[I was well on the way to finishing a long post on Liberation Theology for North Americans this winter when I got sick. Major sick. Without exaggeration, I can honestly say that without Bonnie I may not have survived. Getting back on my feet, getting very busy at work, and other bits of life and service have taken the focus from writing. Fortunately, I have all my notes for that piece, tentatively titled “Liberty and Humanity.” It will still see the light of day. Getting back in the saddle and writing a shorter piece is part of the process. Plus, I try always to go where I feel led, regardless of prior plans or where I thought previous leading were taking me. So:]
I’ve had the opportunity to talk with Friends recently about our tradition of vocal ministry and how best to support and enrichen it. The spark for these discussions was a plan for a minister’s retreat.
Among Conservative Friends, ministry is conducted along the lines laid down by the founders of our Society. We don’t ordain ministers, nor is there a clerical caste that runs things. We meet for worship in a quiet spirit of expectant waiting, a spirit that can directly inspire any of us to share a spoken message. There have always been some who are inspired to speak in some fashion that meets the needs of our members: more often, more deeply, more powerfully. When this gift is recognized, and a minute entered into the Meeting’s records, that person – male or female, by the way, from our earliest days – is said to be a recorded minister.
Why record ministers? Is this not ordination by another name? Have we not set up a priestly caste?
Just as we use the short hand phrase “Meeting for Business” to mean “Meeting for Worship with Attention to Business,” we also use the term “recorded minister” as short hand for “having recorded a gift of vocal ministry, which has been vouchsafed to this particular Friend to be exercised, and to this body of Friends for mutual nurturance.”
The focus is on the gift. The practice of recording is to acknowledge a mutual responsibility. On the part of the minister, there is the responsibility to cultivate the gift, to be obedient to its promptings, to share freely those lessons that are meant to be shared without embarrassment or pride. On the part of the Meeting, there is the duty to respond faithfully (by which I mean genuinely and spiritually, not with blind obedience) and to hold the minister, who must make him or herself vulnerable in every exercise of the gift, with tender care.
It is another way in which our testimony of plainness is embodied. Ministry among other Christian denominations is wound about with all kinds of ritual, hierarchy, fancy gowns, etc. Not so for us. Like our way of worship itself, ministry among us is based on the experience that nothing is needed except the direct action of the Holy Spirit within our midst.
Could not other gifts, besides vocal ministry, be so recorded, exercised, nurtured? Emphatically, and fervently, yes! Wherever we see the Holy Spirit manifesting itself to the clear benefit of the Meeting, our Society, or the world, we should have the same care for these gifts. For instance, we have a long history of prison ministry, dating back to the earliest days. We do not record those who have a gift for prison ministry.
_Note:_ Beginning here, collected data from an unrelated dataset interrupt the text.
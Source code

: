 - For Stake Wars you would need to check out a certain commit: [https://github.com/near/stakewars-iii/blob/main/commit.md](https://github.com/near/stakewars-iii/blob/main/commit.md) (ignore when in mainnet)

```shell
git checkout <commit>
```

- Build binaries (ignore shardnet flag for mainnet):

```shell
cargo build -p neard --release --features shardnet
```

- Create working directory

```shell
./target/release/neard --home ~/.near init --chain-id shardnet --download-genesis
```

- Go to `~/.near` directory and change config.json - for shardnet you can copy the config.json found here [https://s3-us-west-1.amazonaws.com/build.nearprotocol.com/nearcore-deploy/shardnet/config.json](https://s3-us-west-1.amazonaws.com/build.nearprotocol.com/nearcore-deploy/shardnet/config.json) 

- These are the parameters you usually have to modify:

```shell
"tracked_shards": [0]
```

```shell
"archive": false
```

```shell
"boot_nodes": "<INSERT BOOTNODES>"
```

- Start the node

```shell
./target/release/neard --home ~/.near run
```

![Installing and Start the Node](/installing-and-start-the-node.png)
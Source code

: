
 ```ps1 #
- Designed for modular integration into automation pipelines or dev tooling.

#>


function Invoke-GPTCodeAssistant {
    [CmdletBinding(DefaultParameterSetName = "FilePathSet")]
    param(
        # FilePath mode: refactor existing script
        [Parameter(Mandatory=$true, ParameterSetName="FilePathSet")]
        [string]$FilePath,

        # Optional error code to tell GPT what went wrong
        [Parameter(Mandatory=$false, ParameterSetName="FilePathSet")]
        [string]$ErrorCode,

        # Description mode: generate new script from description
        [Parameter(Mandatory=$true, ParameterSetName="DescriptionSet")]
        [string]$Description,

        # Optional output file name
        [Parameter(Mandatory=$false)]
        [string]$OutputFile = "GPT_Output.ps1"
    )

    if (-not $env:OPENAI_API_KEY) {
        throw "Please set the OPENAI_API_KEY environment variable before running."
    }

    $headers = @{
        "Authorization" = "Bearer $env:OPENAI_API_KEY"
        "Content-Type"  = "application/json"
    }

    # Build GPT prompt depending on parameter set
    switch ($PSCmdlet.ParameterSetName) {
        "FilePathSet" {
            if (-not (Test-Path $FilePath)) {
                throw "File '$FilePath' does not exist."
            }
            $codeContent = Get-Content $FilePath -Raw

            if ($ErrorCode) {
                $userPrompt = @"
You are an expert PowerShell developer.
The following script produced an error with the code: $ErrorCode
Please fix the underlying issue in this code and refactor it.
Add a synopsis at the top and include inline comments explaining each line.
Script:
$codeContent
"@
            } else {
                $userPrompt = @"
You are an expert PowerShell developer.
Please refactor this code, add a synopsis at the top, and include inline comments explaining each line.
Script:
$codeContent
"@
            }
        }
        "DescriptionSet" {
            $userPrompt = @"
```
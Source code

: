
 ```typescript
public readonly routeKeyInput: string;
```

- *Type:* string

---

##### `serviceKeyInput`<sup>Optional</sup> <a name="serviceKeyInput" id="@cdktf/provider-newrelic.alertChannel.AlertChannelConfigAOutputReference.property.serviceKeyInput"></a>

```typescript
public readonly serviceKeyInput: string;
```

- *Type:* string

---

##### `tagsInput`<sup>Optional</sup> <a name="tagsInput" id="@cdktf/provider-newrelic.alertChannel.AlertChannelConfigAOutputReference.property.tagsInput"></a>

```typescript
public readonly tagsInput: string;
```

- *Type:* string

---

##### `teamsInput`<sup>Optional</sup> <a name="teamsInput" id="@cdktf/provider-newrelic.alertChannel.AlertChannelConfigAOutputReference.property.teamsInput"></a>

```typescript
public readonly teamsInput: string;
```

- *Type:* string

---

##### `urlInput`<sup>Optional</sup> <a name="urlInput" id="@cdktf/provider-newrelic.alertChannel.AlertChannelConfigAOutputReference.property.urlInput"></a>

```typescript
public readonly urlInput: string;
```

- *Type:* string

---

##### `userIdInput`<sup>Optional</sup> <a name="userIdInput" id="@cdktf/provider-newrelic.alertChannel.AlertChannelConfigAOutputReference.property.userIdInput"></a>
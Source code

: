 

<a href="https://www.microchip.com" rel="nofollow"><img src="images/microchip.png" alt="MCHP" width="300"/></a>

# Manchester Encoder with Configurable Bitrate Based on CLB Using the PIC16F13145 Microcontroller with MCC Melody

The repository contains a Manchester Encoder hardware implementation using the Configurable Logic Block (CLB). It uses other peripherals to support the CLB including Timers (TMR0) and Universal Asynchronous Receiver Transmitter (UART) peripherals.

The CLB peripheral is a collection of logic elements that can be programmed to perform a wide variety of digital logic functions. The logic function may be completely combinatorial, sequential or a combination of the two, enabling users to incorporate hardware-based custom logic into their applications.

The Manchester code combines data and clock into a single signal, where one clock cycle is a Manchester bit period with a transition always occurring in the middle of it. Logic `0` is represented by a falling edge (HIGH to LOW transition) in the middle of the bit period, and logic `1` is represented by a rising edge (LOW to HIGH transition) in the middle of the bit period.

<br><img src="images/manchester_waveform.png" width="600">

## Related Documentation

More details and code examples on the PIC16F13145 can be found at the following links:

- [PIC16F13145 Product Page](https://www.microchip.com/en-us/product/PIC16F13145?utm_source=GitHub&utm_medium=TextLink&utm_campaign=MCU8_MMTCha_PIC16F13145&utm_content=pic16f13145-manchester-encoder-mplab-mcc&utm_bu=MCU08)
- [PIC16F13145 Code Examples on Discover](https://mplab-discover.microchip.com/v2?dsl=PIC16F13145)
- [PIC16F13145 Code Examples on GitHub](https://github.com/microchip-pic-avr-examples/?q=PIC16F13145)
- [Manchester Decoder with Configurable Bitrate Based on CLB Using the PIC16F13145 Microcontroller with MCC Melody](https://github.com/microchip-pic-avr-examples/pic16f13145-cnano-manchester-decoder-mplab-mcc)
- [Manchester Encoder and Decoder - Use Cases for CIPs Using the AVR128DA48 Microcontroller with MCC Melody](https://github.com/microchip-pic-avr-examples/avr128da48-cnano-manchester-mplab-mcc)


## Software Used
Yet there is a reason why, from our Society’s first generation, we have recorded gifts in vocal ministry. This gift, more than any other, has built up, strengthened, inspired, chastened, taught, and shepherded our Society as a whole than any other. Perhaps its vocation is to be Primus inter pares, first among equals.
In regard to the ministers’ retreat, I certainly don’t want to limit this retreat to recorded ministers. I do want to reach out to those who are new to the vocal ministry. Having spent the vast proportion of my years in the ministry while unrecorded, Lord knows I don’t equate “minister” with “recorded minister.”
I find that even ministers of long standing, whether acknowledged formally or not, also need support from the larger group. Just having people say “I like what you said” doesn’t fill the need we have. And while I’ve been as faithful to the Light given me as I can be, that sense of God’s love and mercy are not enough either. Nor do I believe He meant them to be. He gave us each other, to love and cherish and teach and learn together.
Historically, going back to the days of Fox, the gatherings of ministers served many of these functions. Those new to the ministry could find guidance and encouragement. Those who had exercised the gift longer could find strength and tenderness in the fellowship.
We don’t get much of that. It has been a lonely journey for me, in many ways, for much of the time. Some may be less sensitive to the isolation than others, but we are all subjected to it. This is not self-pity. It’s just an honest assessment of the situation. There are so few of us, and in our Religious Society as a whole, there is very little understanding of this gift. It’s better among Conservative Friends than elsewhere, but the fact remains.
If I understand the leading to conduct this retreat correctly, it is one way to meet some of these needs, for all of us who follow this gift, not just a select few.
I’m in the discernment phase with this leading. I’m not arguing in favor of something, so much as trying to communicate how the leading appears to me so that others such as you can help discover where it leads and what it’s about. If it turns out to be something different than what I’m saying now, that’s okay. God’s will, not mine.